▶ **PROBLEM DETAILS**: Show each line of the entries below in which the word "power" appears.

(Beginning of THE RECORDS)

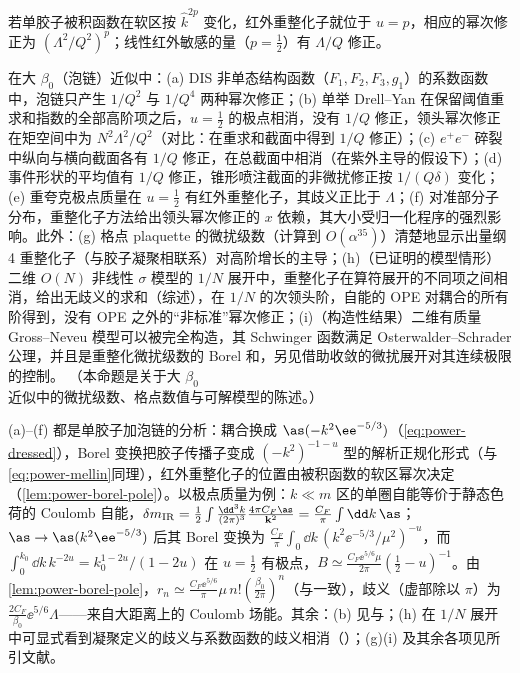 若单胶子被积函数在软区按 $\hat k^{2p}$ 变化，红外重整化子就位于 $u=p$，相应的幂次修正为 $(\Lambda^2/Q^2)^p$；线性红外敏感的量（$p=\frac12$）有 $\Lambda/Q$ 修正。

\begin{proposition}\label{prop:power-renormalon-examples}
在大 $\beta_0$（泡链）近似中：(a) DIS 非单态结构函数（$F_1,F_2,F_3,g_1$）的系数函数中，泡链只产生 $1/Q^2$ 与 $1/Q^4$ 两种幂次修正\cite{DasguptaWebber1996}；(b) 单举 Drell--Yan 在保留阈值重求和指数的全部高阶项之后，$u=\frac12$ 的极点相消，没有 $1/Q$ 修正，领头幂次修正在矩空间中为 $N^2\Lambda^2/Q^2$\cite{BenekeBraun1995b}（对比：\cite{Korchemsky:1994is}在重求和截面中得到 $1/Q$ 修正）；(c) $e^+e^-$ 碎裂中纵向与横向截面各有 $1/Q$ 修正，在总截面中相消（在紫外主导的假设下）\cite{BenekeBraunMagnea1997}；(d) 事件形状的平均值有 $1/Q$ 修正\cite{DokshitzerWebber1995}，锥形喷注截面的非微扰修正按 $1/(Q\delta)$ 变化\cite{Korchemsky:1994is}；(e) 重夸克极点质量在 $u=\frac12$ 有红外重整化子，其歧义正比于 $\Lambda$\cite{Bigi:1994em,Beneke:1994sw}；(f) 对准部分子分布，重整化子方法给出领头幂次修正的 $x$ 依赖，其大小受归一化程序的强烈影响\cite{Braun:2018brg}。此外：(g) 格点 plaquette 的微扰级数（计算到 $O(\alpha^{35})$）清楚地显示出量纲 4 重整化子（与胶子凝聚相联系）对高阶增长的主导\cite{Bali:2014fea}；(h)（已证明的模型情形）二维 $O(N)$ 非线性 $\sigma$ 模型的 $1/N$ 展开中，重整化子在算符展开的不同项之间相消，给出无歧义的求和\cite{David:1982qv}（综述\cite{Novikov:1984ac}），在 $1/N$ 的次领头阶，自能的 OPE 对耦合的所有阶得到，没有 OPE 之外的“非标准”幂次修正\cite{Beneke:1998eq}；(i)（构造性结果）二维有质量 Gross--Neveu 模型可以被完全构造，其 Schwinger 函数满足 Osterwalder--Schrader 公理，并且是重整化微扰级数的 Borel 和\cite{Feldman:1986ax}，另见借助收敛的微扰展开对其连续极限的控制\cite{Gawedzki:1985ez}。
（本命题是关于大 $\beta_0$ 近似中的微扰级数、格点数值与可解模型的陈述。）
\end{proposition}

\begin{proofsketch}
(a)--(f) 都是单胶子加泡链的分析：耦合换成 $\as(-k^2\ee^{-5/3})$（\eqref{eq:power-dressed}），Borel 变换把胶子传播子变成 $(-k^2)^{-1-u}$ 型的解析正规化形式（与\eqref{eq:power-mellin}同理），红外重整化子的位置由被积函数的软区幂次决定（\cref{lem:power-borel-pole}）。以极点质量为例：$k\ll m$ 区的单圈自能等价于静态色荷的 Coulomb 自能，$\delta m_{\mathrm{IR}}=\frac12\int\frac{\dd^3k}{(2\pi)^3}\frac{4\pi C_F\as}{\mathbf k^2}=\frac{C_F}{\pi}\int\dd k\,\as$；$\as\to\as(k^2\ee^{-5/3})$ 后其 Borel 变换为 $\frac{C_F}{\pi}\int_0\dd k\,(k^2\ee^{-5/3}/\mu^2)^{-u}$，而 $\int_0^{k_0}\dd k\,k^{-2u}=k_0^{1-2u}/(1-2u)$ 在 $u=\frac12$ 有极点，$B\simeq\frac{C_F\ee^{5/6}\mu}{2\pi}(\frac12-u)^{-1}$。由\cref{lem:power-borel-pole}，$r_n\simeq\frac{C_F\ee^{5/6}}{\pi}\mu\,n!(\frac{\beta_0}{2\pi})^n$（与\cite[式~(5.84)]{Beneke1999}一致），歧义（虚部除以 $\pi$）为 $\frac{2C_F}{\beta_0}\ee^{5/6}\Lambda$——来自大距离上的 Coulomb 场能。其余：(b) 见\cite{BenekeBraun1995b}与\cite[第~5.3.4~节]{Beneke1999}；(h) 在 $1/N$ 展开中可显式看到凝聚定义的歧义与系数函数的歧义相消\cite{David:1982qv,Beneke:1998eq}（\cite[第~4.1~节]{Beneke1999}）；(g)(i) 及其余各项见所引文献。
\end{proofsketch}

(End of THE RECORDS)

▶ **FINISHED EXERCISE**:
\begin{proposition}\label{prop:power-renormalon-examples}
(a)--(f) 都是单胶子加泡链的分析：耦合换成 $\as(-k^2\ee^{-5/3})$（\eqref{eq:power-dressed}），Borel 变换把胶子传播子变成 $(-k^2)^{-1-u}$ 型的解析正规化形式（与\eqref{eq:power-mellin}同理），红外重整化子的位置由被积函数的软区幂次决定（\cref{lem:power-borel-pole}）。以极点质量为例：$k\ll m$ 区的单圈自能等价于静态色荷的 Coulomb 自能，$\delta m_{\mathrm{IR}}=\frac12\int\frac{\dd^3k}{(2\pi)^3}\frac{4\pi C_F\as}{\mathbf k^2}=\frac{C_F}{\pi}\int\dd k\,\as$；$\as\to\as(k^2\ee^{-5/3})$ 后其 Borel 变换为 $\frac{C_F}{\pi}\int_0\dd k\,(k^2\ee^{-5/3}/\mu^2)^{-u}$，而 $\int_0^{k_0}\dd k\,k^{-2u}=k_0^{1-2u}/(1-2u)$ 在 $u=\frac12$ 有极点，$B\simeq\frac{C_F\ee^{5/6}\mu}{2\pi}(\frac12-u)^{-1}$。由\cref{lem:power-borel-pole}，$r_n\simeq\frac{C_F\ee^{5/6}}{\pi}\mu\,n!(\frac{\beta_0}{2\pi})^n$（与\cite[式~(5.84)]{Beneke1999}一致），歧义（虚部除以 $\pi$）为 $\frac{2C_F}{\beta_0}\ee^{5/6}\Lambda$——来自大距离上的 Coulomb 场能。其余：(b) 见\cite{BenekeBraun1995b}与\cite[第~5.3.4~节]{Beneke1999}；(h) 在 $1/N$ 展开中可显式看到凝聚定义的歧义与系数函数的歧义相消\cite{David:1982qv,Beneke:1998eq}（\cite[第~4.1~节]{Beneke1999}）；(g)(i) 及其余各项见所引文献。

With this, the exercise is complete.